The imprisoned women—known as Las 17—all suffered pregnancy-related complications and were given 30-40 year sentences after being convicted of homicide. Many are held at the same overcrowded prison where Cristina spent four years before being released on a due process violation. Another women, Manuela, died in 2010 during her imprisonment from the cancer that likely caused the loss of her pregnancy.
The Center is seeking justice for Manuela’s family in a case currently before the IACHR and has been working to expose the brutal consequences of the ban for over 12 years.
This week we filed a new case with the IACHR on behalf of nine of Las 17 who are still in prison. The petition details multiple human rights and due process violations.
“Pursuing these charges at the IACHR is the only legal option these women have to be granted their freedom, to return to their families, and to rebuild their lives,” says Charles Abbott, Legal Adviser for Latin America and the Caribbean at the Center, who has been working on the case. “Our hope is that a win will create a precedent in El Salvador—and in the region—to prevent more tragedies like this from happening. Until this inhumane law is changed, we will continue to bring cases like this in pursuit of justice.”
In her testimony at the October hearing, Cristina spoke not only about her wrongful conviction, but also about the horrific treatment she faced while in prison.

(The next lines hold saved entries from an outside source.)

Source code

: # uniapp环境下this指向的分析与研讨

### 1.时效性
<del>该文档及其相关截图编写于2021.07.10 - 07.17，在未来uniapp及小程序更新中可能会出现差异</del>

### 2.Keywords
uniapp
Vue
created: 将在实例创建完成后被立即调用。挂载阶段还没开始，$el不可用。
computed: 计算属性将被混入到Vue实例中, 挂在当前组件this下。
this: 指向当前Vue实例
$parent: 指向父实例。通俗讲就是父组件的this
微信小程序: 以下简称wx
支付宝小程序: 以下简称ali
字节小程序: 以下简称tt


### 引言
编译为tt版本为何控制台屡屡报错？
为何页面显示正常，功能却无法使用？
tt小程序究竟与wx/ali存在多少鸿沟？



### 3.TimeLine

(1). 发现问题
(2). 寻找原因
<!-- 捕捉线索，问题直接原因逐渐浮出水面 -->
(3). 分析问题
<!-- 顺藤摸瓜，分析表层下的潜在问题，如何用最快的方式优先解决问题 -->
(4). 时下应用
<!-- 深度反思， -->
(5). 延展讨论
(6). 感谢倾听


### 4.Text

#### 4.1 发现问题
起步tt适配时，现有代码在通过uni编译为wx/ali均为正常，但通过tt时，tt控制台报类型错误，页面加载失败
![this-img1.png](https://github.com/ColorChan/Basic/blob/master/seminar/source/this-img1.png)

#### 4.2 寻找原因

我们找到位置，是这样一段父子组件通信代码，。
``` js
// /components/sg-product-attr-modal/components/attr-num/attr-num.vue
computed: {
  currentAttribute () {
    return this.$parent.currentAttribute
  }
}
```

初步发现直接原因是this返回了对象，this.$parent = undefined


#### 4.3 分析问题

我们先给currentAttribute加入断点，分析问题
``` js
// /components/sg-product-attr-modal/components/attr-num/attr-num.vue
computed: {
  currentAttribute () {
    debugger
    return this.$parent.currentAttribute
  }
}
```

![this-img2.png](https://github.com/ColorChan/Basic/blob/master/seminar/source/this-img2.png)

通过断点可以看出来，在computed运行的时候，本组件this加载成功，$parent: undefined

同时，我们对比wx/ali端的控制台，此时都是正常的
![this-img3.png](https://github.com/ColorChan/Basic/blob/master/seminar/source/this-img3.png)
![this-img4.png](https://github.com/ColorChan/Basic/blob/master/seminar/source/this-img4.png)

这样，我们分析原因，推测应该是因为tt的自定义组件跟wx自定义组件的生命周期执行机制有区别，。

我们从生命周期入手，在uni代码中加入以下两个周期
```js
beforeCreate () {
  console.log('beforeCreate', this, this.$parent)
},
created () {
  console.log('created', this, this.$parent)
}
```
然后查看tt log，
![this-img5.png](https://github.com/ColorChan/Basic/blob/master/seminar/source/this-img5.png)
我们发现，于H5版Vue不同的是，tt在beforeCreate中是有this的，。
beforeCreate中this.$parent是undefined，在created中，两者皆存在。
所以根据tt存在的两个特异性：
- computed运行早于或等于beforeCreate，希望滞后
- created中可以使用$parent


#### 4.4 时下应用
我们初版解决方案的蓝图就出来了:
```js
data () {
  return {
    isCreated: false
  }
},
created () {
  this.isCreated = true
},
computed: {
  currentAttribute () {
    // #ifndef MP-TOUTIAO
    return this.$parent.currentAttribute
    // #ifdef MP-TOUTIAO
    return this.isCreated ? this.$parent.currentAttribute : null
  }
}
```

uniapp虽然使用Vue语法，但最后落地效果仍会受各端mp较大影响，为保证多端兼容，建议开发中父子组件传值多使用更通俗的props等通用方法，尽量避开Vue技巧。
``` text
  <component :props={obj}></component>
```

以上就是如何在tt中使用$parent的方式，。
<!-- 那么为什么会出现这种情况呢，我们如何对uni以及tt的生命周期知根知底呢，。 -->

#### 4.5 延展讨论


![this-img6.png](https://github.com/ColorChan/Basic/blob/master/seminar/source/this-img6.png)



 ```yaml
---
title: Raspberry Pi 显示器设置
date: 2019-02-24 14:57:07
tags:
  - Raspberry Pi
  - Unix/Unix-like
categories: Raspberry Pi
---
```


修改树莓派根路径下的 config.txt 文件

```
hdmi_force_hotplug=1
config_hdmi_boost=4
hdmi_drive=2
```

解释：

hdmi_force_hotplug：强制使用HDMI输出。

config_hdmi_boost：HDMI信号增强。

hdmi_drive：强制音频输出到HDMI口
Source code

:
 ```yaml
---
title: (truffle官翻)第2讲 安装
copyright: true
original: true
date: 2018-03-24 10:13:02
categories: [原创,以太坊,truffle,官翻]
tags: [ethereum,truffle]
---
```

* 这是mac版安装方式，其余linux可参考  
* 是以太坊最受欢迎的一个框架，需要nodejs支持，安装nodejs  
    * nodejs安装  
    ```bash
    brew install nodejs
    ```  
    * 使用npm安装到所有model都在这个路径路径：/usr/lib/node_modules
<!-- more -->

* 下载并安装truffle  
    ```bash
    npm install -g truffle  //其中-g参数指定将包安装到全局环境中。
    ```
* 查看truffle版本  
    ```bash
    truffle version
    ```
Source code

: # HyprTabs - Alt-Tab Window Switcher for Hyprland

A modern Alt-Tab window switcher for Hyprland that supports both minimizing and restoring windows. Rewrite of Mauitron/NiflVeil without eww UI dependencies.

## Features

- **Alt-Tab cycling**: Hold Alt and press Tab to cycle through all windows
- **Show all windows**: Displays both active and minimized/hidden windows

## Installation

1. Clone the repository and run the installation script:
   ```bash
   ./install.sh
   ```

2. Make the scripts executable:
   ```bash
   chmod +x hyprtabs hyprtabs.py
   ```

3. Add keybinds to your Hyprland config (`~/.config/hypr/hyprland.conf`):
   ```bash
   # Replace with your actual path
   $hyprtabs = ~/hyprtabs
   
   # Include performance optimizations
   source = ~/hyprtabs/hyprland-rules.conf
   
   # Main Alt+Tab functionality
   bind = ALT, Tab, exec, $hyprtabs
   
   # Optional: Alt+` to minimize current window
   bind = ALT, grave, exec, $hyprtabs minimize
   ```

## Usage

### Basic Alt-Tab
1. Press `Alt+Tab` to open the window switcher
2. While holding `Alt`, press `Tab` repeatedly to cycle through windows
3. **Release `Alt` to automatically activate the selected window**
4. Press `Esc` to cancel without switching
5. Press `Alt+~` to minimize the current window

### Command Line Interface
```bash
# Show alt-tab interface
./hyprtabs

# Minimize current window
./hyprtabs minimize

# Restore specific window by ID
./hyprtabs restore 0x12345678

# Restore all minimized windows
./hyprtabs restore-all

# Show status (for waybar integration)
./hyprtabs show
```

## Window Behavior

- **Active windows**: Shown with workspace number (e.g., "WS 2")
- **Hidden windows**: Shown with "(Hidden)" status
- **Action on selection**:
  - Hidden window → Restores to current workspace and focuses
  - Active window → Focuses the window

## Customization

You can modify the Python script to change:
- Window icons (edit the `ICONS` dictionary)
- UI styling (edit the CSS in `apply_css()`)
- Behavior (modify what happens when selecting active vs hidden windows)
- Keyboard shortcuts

“When I arrived, because of everything the media had said—a woman condemned for 30 years for the murder of her child—they almost killed me inside the jail,” she said. “They thought that I had done it, and they were talking like that among the guards.”

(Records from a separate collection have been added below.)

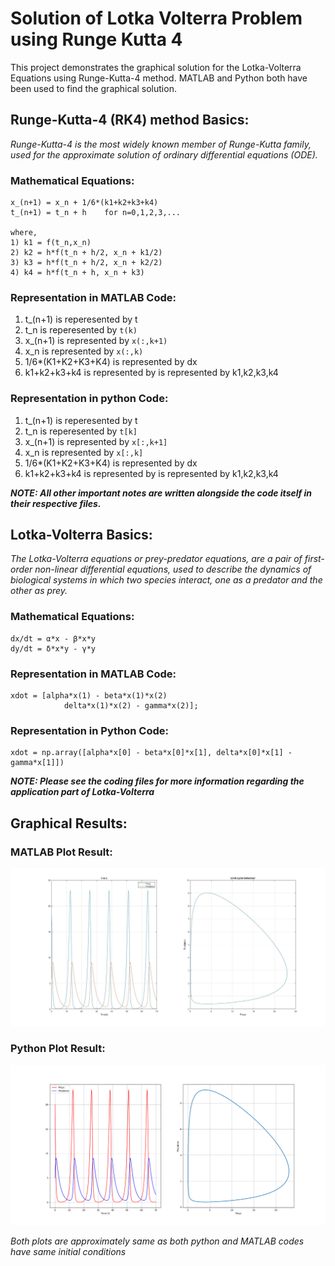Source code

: # Solution of Lotka Volterra Problem using Runge Kutta 4

This project demonstrates the graphical solution for the Lotka-Volterra Equations using Runge-Kutta-4 method. MATLAB and Python both have been used to find the graphical solution.

## Runge-Kutta-4 (RK4) method Basics:

*Runge-Kutta-4 is the most widely known member of Runge-Kutta family, used for the approximate solution of ordinary differential equations (ODE).*

### Mathematical Equations:

```
x_(n+1) = x_n + 1/6*(k1+k2+k3+k4)
t_(n+1) = t_n + h    for n=0,1,2,3,...

where,
1) k1 = f(t_n,x_n)
2) k2 = h*f(t_n + h/2, x_n + k1/2)
3) k3 = h*f(t_n + h/2, x_n + k2/2)
4) k4 = h*f(t_n + h, x_n + k3)
```
### Representation in MATLAB Code:

1) t_(n+1) is reperesented by t
2) t_n is reperesented by `t(k)`
3) x_(n+1) is represented by `x(:,k+1)`
4) x_n is represented by `x(:,k)`
5) 1/6*(K1+K2+K3+K4) is represented by dx
6) k1+k2+k3+k4 is represented by is represented by k1,k2,k3,k4

### Representation in python Code:

1) t_(n+1) is reperesented by t
2) t_n is reperesented by `t[k]`
3) x_(n+1) is represented by `x[:,k+1]`
4) x_n is represented by `x[:,k]`
5) 1/6*(K1+K2+K3+K4) is represented by dx
6) k1+k2+k3+k4 is represented by is represented by k1,k2,k3,k4

***NOTE: All other important notes are written alongside the code itself in their respective files.***

## Lotka-Volterra Basics:

*The Lotka-Volterra equations or prey-predator equations, are a pair of first-order non-linear differential equations, used to describe the dynamics of biological systems in which two species interact, one as a predator and the other as prey.*

### Mathematical Equations:

```
dx/dt = α*x - β*x*y
dy/dt = δ*x*y - γ*y
```
### Representation in MATLAB Code:

```
xdot = [alpha*x(1) - beta*x(1)*x(2)
            delta*x(1)*x(2) - gamma*x(2)];
```

### Representation in Python Code:

```
xdot = np.array([alpha*x[0] - beta*x[0]*x[1], delta*x[0]*x[1] - gamma*x[1]])
```

***NOTE: Please see the coding files for more information regarding the application part of Lotka-Volterra***

## Graphical Results:

### MATLAB Plot Result:

![MATLAB PLOT RESULT](https://github.com/GraniteMask/Lotka-Volterra-Problem-using-RungeKutta4/blob/master/plotResultsMatlab.jpg?raw=true)

### Python Plot Result:

![PYTHON PLOT RESULT](https://github.com/GraniteMask/Lotka-Volterra-Problem-using-RungeKutta4/blob/master/plotResultsPython.png?raw=true)

*Both plots are approximately same as both python and MATLAB codes have same initial conditions*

While in prison, she suffered grave physical and verbal abuse, as well as cruel “cavity searches” that amounted to sexual assault.

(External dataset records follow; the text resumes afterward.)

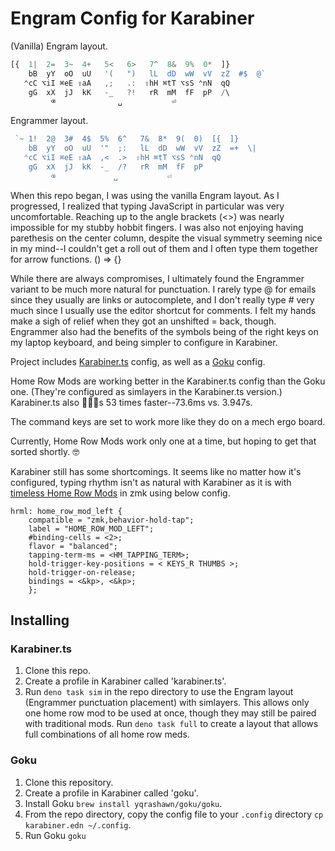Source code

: # Engram Config for Karabiner

(Vanilla) Engram layout.

```ts
[{  1|  2=  3~  4+   5<   6>   7^  8&  9%  0*  ]}  
    bB  yY  oO  uU   '(   ")   lL  dD  wW  vV  zZ  #$  @`
   ⌃cC ⌥iI ⌘eE ⇧aA   ,;   .:  ⇧hH ⌘tT ⌥sS ⌃nN  qQ  
    gG  xX  jJ  kK   -_   ?!   rR  mM  fF  pP  /\
         ⌫              ␣           ⏎
```

Engrammer layout.

```ts
 `~ 1!  2@  3#  4$  5%  6^   7&  8*  9(  0)  [{  ]}
    bB  yY  oO  uU  '"  ;:   lL  dD  wW  vV  zZ  =+  \|
   ⌃cC ⌥iI ⌘eE ⇧aA  ,<  .>  ⇧hH ⌘tT ⌥sS ⌃nN  qQ  
    gG  xX  jJ  kK  -_  /?   rR  mM  fF  pP
         ⌫             ␣           ⏎
```

When this repo began, I was using the vanilla Engram layout. As I progressed, I realized that typing JavaScript in particular was very uncomfortable. Reaching up to the angle brackets (<>) was nearly impossible for my stubby hobbit fingers. I was also not enjoying having parethesis on the center column, despite the visual symmetry seeming nice in my mind--I couldn't get a roll out of them and I often type them together for arrow functions. () => {}

While there are always compromises, I ultimately found the Engrammer variant to be much more natural for punctuation. I rarely type @ for emails since they usually are links or autocomplete, and I don't really type # very much since I usually use the editor shortcut for comments. I felt my hands make a sigh of relief when they got an unshifted = back, though. Engrammer also had the benefits of the symbols being of the right keys on my laptop keyboard, and being simpler to configure in Karabiner. 

Project includes [Karabiner.ts](https://github.com/evan-liu/karabiner.ts)
config, as well as a [Goku](https://github.com/yqrashawn/GokuRakuJoudo) config.

Home Row Mods are working better in the Karabiner.ts config than the Goku one.
(They're configured as simlayers in the Karabiner.ts version.) Karabiner.ts also
🏃🏻‍♂️s 53 times faster--73.6ms vs. 3.947s.

The command keys are set to work more like they do on a mech ergo board.

Currently, Home Row Mods work only one at a time, but hoping to get that sorted
shortly. 🤓

Karabiner still has some shortcomings. It seems like no matter how it's
configured, typing rhythm isn't as natural with Karabiner as it is with
[timeless Home Row Mods](https://github.com/urob/zmk-config#timeless-homerow-mods)
in zmk using below config.

```dtsi
hrml: home_row_mod_left {
    compatible = "zmk,behavior-hold-tap";
    label = "HOME_ROW_MOD_LEFT";
    #binding-cells = <2>;
    flavor = "balanced";
    tapping-term-ms = <HM_TAPPING_TERM>;
    hold-trigger-key-positions = < KEYS_R THUMBS >;
    hold-trigger-on-release;
    bindings = <&kp>, <&kp>;
    };
```

## Installing

### Karabiner.ts

1. Clone this repo.
2. Create a profile in Karabiner called 'karabiner.ts'.
3. Run `deno task sim` in the repo directory to use the Engram layout (Engrammer punctuation placement) with simlayers. This allows only one home row mod to be used at once, though they may still be paired with traditional mods. Run `deno task full` to create a layout that allows full combinations of all home row meds.

### Goku

1. Clone this repository.
2. Create a profile in Karabiner called 'goku'.
3. Install Goku `brew install yqrashawn/goku/goku`.
4. From the repo directory, copy the config file to your `.config` directory
   `cp karabiner.edn ~/.config`.
5. Run Goku `goku`
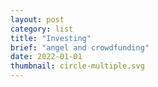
 ```yaml
---
layout: post
category: list
title: "Investing"
brief: "angel and crowdfunding"
date: 2022-01-01
thumbnail: circle-multiple.svg
---
```

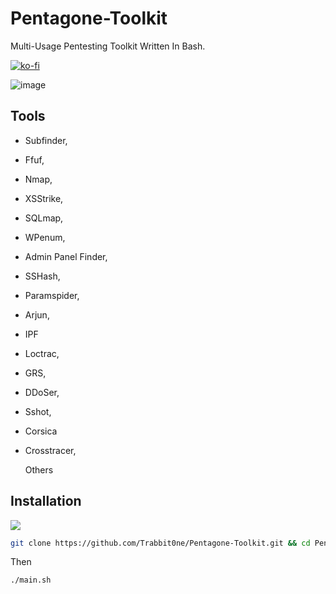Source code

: # Pentagone-Toolkit

Multi-Usage Pentesting Toolkit Written In Bash.

[![ko-fi](https://ko-fi.com/img/githubbutton_sm.svg)](https://ko-fi.com/J3J218ZI4G)

![image](https://github.com/user-attachments/assets/d95e58dc-389e-4ad3-92ab-22d7a593b117)


## Tools

* Subfinder,
* Ffuf,
* Nmap,
* XSStrike,
* SQLmap,
* WPenum,
* Admin Panel Finder,
* SSHash,
* Paramspider,
* Arjun,
* IPF
* Loctrac,
* GRS,
* DDoSer,
* Sshot,
* Corsica
* Crosstracer,
  
  Others

## Installation

<img src="https://github.com/Trabbit0ne/Pentagone-Toolkit/blob/main/medias/preview.gif">

```bash
git clone https://github.com/Trabbit0ne/Pentagone-Toolkit.git && cd Pentagone-Toolkit && chmod +x * && ./setup.sh
```

Then

```
./main.sh
```
    
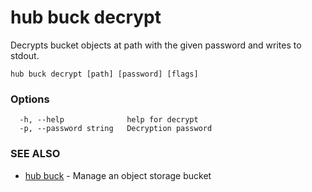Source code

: # hub buck decrypt

Decrypts bucket objects at path with the given password and writes to stdout.

```
hub buck decrypt [path] [password] [flags]
```

### Options

```
  -h, --help              help for decrypt
  -p, --password string   Decryption password
```

### SEE ALSO

-   [hub buck](hub_buck.md) - Manage an object storage bucket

“I would like you to know what the reality is in El Salvador. Why are women exposed to this?” she said to the IACHR committee, “I went through a very ugly ordeal in jail. I know that many more women are suffering this same situation.”
Following the hearing, Cristina accompanied a delegation from the Center that met with State Department representatives to discuss the situation in El Salvador. Cristina delivered a box of the petitions signed by nearly 40,000 supporters asking Secretary of State John Kerry to call on El Salvador to release Las 17 and ease the ban.
In the aftermath of her testimony, Cristina remains both hopeful and realistic about the effect of the hearing and broader efforts to encourage change in El Salvador.
“I think it was necessary that someone who has lived a similar experience of the other women still in prison share her story. It is important that people hear it from me and not from a lawyer or someone that is handing the case,” she reflects. ‘The state acts like it is ignorant of what it is happening. Sometimes I can’t hope for anything to change in my country, but I would hope that the people here would take interest, would write letters to put on a little pressure.”
There are substantial reasons to maintain such hope. In December, the Center and our Salvadoran partner Agrupación Ciudadana spearheaded an online justice campaign that generated significant international attention and outrage and resulted in the government’s pardon and release of Guadalupe, one of Las 17, who had served seven years of her 30-year sentence.
Cristina is bolstered by this significant progress, and she hopes that it can be a source of encouragement for the 15 women who remain imprisoned:
“Sometimes words are not a consolation to someone in prison. But I want to say have patience—the processes aren’t fast. These women need to know that there are people fighting so they can be free. Don’t lose hope. Don’t think you are alone. Behind them there are thousands of people that remember them, that are concerned about them, people that don’t even know them but care about them.”